AudioUtils

Best Audio Format for Audiobooks

Best audio formats for audiobooks — ACX, Audible, iTunes, and personal listening. Bitrate, mono vs. stereo, and delivery specs.

Audiobook audio has specific requirements that differ from music: mono is often preferred, loudness standards are stricter, and file sizes matter more because books are long. Here is the complete format guide for audiobook production and distribution.

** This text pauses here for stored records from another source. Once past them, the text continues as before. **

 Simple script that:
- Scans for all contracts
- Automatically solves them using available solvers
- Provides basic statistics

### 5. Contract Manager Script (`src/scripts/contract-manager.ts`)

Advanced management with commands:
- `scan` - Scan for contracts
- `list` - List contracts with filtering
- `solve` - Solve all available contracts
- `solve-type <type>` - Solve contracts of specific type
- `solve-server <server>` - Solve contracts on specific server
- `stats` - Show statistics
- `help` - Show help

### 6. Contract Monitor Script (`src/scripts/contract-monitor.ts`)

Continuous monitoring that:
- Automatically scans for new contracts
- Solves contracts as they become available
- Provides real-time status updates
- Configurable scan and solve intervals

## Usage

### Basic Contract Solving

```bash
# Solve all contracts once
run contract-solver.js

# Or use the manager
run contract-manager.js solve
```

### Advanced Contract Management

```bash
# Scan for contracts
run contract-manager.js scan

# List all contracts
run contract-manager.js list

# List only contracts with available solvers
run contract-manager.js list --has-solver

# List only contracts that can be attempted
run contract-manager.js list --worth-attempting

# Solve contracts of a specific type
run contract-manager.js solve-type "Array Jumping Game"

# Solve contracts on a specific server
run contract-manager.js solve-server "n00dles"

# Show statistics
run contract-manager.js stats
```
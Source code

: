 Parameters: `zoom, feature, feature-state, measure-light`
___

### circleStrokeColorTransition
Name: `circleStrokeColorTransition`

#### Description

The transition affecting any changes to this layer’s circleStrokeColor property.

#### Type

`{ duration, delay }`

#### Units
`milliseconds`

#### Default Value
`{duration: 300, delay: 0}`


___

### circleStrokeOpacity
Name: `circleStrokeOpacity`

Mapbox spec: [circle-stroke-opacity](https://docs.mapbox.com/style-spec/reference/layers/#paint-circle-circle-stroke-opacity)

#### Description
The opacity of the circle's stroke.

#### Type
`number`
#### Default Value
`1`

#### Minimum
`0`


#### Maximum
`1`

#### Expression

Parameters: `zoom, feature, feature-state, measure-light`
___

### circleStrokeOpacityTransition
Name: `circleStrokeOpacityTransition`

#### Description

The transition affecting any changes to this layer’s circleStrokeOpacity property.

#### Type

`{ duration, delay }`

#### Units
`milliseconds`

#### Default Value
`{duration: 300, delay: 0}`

ACX Requirements (Amazon/Audible)

ACX is the primary marketplace connecting narrators with publishers and self-publishing authors. Their technical requirements are among the strictest in the industry. Format: MP3, 192 kbps CBR (constant bitrate). Sample rate: 44.1 kHz. Channels: mono. Loudness: -23 to -18 dB RMS. Peak: no higher than -3 dBFS. Noise floor: -60 dB or lower from the RMS level. Files need at least 0.5 seconds of room tone at both the beginning and end.

iTunes Audiobooks

Apple Podcasts and the Books app on iPhone use M4A (AAC) or M4B format. M4B is an MPEG-4 audiobook file that supports bookmarking — the player remembers your position when you close the app. M4B is identical to M4A in audio format but has a different file extension and MIME type that tells players to enable bookmarking. For iTunes Store submission, Apple requires M4B for audiobooks. For personal use, M4A works in the Books app.

Mono vs. Stereo

Most professional audiobooks use mono audio. Narration does not benefit from stereo — the voice comes from one source (the narrator) and stereo adds file size without improving the listening experience. ACX requires mono. For personal audiobook projects, mono at 128 kbps MP3 is extremely space-efficient (roughly 1 MB per minute) while sounding perfectly natural for spoken word.

For Personal Listening

MP3 at 64–128 kbps, mono, 44.1 kHz is the best format for personal audiobook listening. At 64 kbps mono, voice quality is excellent and file size is tiny — a 10-hour audiobook is under 300 MB. M4A at 64 kbps mono is slightly more efficient (better codec) and plays natively on iPhone. OGG Vorbis at 64 kbps is excellent for Android with similarly tiny file sizes.

Production Workflow

Record narration as WAV at 48 kHz, 24-bit, mono. Edit and master in WAV. Export as WAV for submission to mastering engineers. For ACX self-submission: export as MP3 at 192 kbps CBR, 44.1 kHz, mono after mastering. Verify loudness with Youlean Loudness Meter before submitting.